## About this task
Every line in the records below that holds "reloading" must be identified and copied.

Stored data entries
┌────────

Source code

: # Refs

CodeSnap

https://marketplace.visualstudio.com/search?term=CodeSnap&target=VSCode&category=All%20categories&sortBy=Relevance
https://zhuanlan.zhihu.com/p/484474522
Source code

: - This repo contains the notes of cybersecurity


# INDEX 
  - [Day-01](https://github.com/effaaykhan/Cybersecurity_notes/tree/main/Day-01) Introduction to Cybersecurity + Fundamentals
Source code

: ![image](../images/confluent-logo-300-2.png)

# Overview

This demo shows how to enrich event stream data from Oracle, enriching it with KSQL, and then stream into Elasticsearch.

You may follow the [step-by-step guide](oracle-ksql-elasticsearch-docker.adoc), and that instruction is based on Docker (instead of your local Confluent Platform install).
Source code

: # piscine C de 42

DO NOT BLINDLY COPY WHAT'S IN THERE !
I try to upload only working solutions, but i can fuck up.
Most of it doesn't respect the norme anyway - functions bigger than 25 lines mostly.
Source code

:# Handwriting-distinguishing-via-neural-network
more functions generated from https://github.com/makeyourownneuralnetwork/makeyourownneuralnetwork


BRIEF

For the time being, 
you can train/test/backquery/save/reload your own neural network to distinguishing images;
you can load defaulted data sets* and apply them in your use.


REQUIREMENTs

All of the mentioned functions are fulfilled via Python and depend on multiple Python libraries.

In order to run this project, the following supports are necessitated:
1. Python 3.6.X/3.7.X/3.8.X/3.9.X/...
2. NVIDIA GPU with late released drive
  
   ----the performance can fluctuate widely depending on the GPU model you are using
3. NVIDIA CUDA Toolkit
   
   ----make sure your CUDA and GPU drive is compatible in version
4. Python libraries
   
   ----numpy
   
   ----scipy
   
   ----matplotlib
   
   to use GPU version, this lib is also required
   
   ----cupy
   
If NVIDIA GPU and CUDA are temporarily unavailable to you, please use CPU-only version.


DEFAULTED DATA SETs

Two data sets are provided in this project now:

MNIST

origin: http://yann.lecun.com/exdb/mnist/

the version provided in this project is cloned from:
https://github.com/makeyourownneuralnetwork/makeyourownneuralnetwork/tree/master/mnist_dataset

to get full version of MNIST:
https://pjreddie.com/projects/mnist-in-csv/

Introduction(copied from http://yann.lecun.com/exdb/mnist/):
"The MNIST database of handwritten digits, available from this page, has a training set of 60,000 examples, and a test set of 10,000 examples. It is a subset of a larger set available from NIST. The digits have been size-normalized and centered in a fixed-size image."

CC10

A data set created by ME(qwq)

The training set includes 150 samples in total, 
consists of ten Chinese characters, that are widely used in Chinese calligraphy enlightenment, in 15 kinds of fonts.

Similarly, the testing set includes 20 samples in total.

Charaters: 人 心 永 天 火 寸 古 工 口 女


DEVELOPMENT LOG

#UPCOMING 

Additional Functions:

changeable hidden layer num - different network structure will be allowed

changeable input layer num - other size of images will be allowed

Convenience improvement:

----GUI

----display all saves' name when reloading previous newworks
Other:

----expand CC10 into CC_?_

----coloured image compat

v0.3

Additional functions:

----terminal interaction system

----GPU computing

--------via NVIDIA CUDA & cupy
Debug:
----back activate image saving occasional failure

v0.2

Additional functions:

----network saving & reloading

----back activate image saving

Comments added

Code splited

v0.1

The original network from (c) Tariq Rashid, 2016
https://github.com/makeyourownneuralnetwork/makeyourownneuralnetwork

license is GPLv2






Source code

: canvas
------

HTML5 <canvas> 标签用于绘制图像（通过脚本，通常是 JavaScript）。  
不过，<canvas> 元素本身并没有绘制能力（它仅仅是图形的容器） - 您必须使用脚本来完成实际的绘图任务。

└────────

## Task answer
----display all saves' name when reloading previous newworks
----network saving & reloading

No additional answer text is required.